Аркадий Райкин
Шрифт:
Финал ярославской истории тоже оказался удивительным. На железнодорожной станции было темно, бесконечные линии путей забиты составами. Неизвестно, где стоял эшелон с эвакуированными артистами. И вдруг маленькая Катя кричит: «Дядя Гриша!» Она как-то умудрилась разглядеть в темноте Григория Карповского и Николая Галацера, пытавшихся встретить Райкина в толпе. Едва успели вскочить в свою теплушку, как поезд тронулся.
Разлученные войной
Путь театра лежал в далекий Ташкент. Там, получив тесную комнатушку с глиняным полом, родители оставили маленькую Катю на попечение хозяйки квартиры.

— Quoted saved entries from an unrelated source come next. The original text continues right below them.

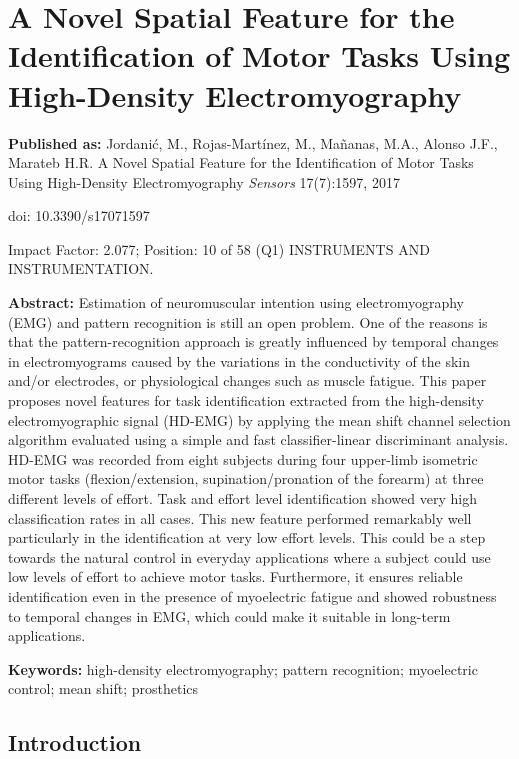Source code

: \chapter[A Novel feature for task identification]{A Novel Spatial Feature for the Identification of Motor Tasks Using High-Density Electromyography}
\label{ch:p3}
\textbf{Published as:} 
Jordanić, M., Rojas-Martínez, M., Ma\~nanas, M.A., Alonso J.F., Marateb H.R.
A Novel Spatial Feature for the Identification of Motor Tasks Using High-Density Electromyography 
\textit{Sensors} 17(7):1597, 2017

doi: 10.3390/s17071597

Impact Factor: 2.077; Position: 10 of 58 (Q1) INSTRUMENTS AND INSTRUMENTATION.


\textbf{Abstract:} Estimation of neuromuscular intention using electromyography (EMG) and pattern recognition is still an open problem. One of the reasons is that the pattern-recognition approach is greatly influenced by temporal changes in electromyograms caused by the variations in the conductivity of the skin and/or electrodes, or physiological changes such as muscle fatigue. This paper proposes novel features for task identification extracted from the high-density electromyographic signal (HD-EMG) by applying the mean shift channel selection algorithm evaluated using a simple and fast classifier-linear discriminant analysis. HD-EMG was recorded from eight subjects during four upper-limb isometric motor tasks (flexion/extension, supination/pronation of the forearm) at three different levels of effort. Task and effort level identification showed very high classification rates in all cases. This new feature performed remarkably well particularly in the identification at very low effort levels. This could be a step towards the natural control in everyday applications where a subject could use low levels of effort to achieve motor tasks. Furthermore, it ensures reliable identification even in the presence of myoelectric fatigue and showed robustness to temporal changes in EMG, which could make it suitable in long-term applications.

\textbf{Keywords:}  high-density electromyography; pattern recognition; myoelectric control; mean shift; prosthetics

\section{Introduction}

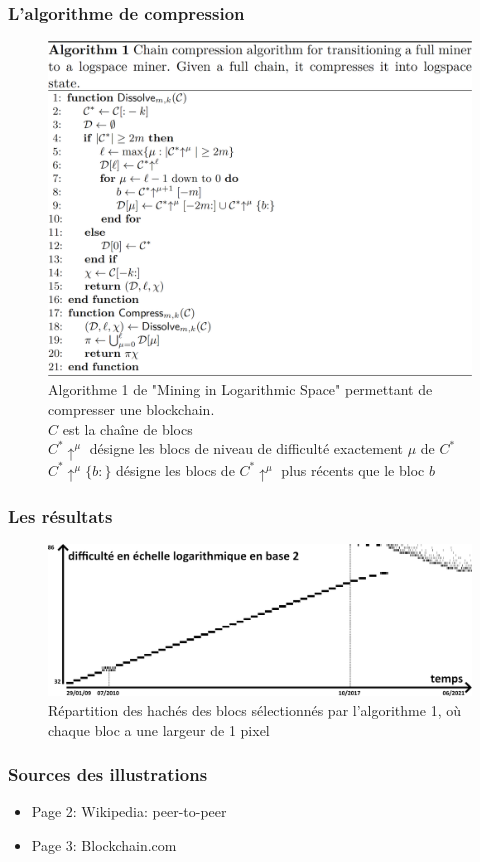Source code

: \documentclass{beamer}
\begin{document}
\begin{frame}

\frametitle{L'algorithme de compression}

\begin{figure}[H]
		\includegraphics[width=0.7\linewidth]{illustrations/algo1.png}
		\caption{Algorithme 1 de "Mining in Logarithmic Space" permettant de compresser une blockchain.\\$C$ est la chaîne de blocs\\$C^*\uparrow^\mu$ désigne les blocs de niveau de difficulté exactement $\mu$ de $C^*$\\$C^*\uparrow^\mu\{b:\}$ désigne les blocs de $C^*\uparrow^\mu$ plus récents que le bloc $b$}
	\end{figure}

\end{frame}


\begin{frame}

\frametitle{Les résultats}

\begin{figure}[H]
		\includegraphics[width=\linewidth]{illustrations/piX.png}
		\caption{Répartition des hachés des blocs sélectionnés par l'algorithme 1, où chaque bloc a une largeur de 1 pixel}%
	\end{figure}

\end{frame}


\begin{frame}

\frametitle{Sources des illustrations}

	\begin{itemize}
		\item Page 2: Wikipedia: peer-to-peer
		\item Page 3: Blockchain.com
	\end{itemize}
\end{frame}
\end{document}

Поскольку М. О. Янковский поехать с театром не смог, Райкин теперь уже фактически стал художественным руководителем Ленинградского театра эстрады
Семья оказалась разбросанной по необъятной стране. Родители, сестра Белла и четырнадцатилетний брат Максим оставались в Ленинграде. Первые месяцы о них ничего не было известно. Лишь в начале 1942 года Аркадий Исаакович узнал от знакомого генерала, что тот помог его родным эвакуироваться в Уфу, где в это время находилась сестра Софья с мужем, известным авиаконструктором М. Анцеловичем. В голодном и холодном блокадном Ленинграде их немного поддерживали бутылочки с рыбьим жиром, когда-то предназначенные Аркадию и чудом сохранившиеся в кухонном холодном шкафу. Райкину не один год удавалось, используя свои актерские данные, делать вид, что он с отвращением пьет лекарство. Якобы опустевшие бутылочки он прятал в глубину ящика под кухонным окном, заменявшего в те времена холодильник. Там они и простояли, пока случайно не были обнаружены, когда семья уже начала голодать. Но здоровье отца, могучего, сильного человека, было подорвано: незаживающая язва на ноге, больное сердце, полное истощение. Вывезенный летом 1942 года вместе с семьей из Ленинграда в Уфу, он оказался в госпитале, ему грозила ампутация ноги. Но смерть все-таки стала результатом пережитой блокады. В госпитале хорошо кормили, и родные тоже приносили еду. Он, после пережитого голода, не мог удержаться и съедал всё, и истощенный организм не выдержал такой нагрузки. Мечта Исаака Давидовича увидеть обожаемую внучку Катю не осуществилась — его похоронили в Уфе. В дальнейший путь отправились втроем. После смерти мужа Елизавета Борисовна чувствовала себя плохо, болела и Белла, и все бытовые заботы легли на плечи Максима.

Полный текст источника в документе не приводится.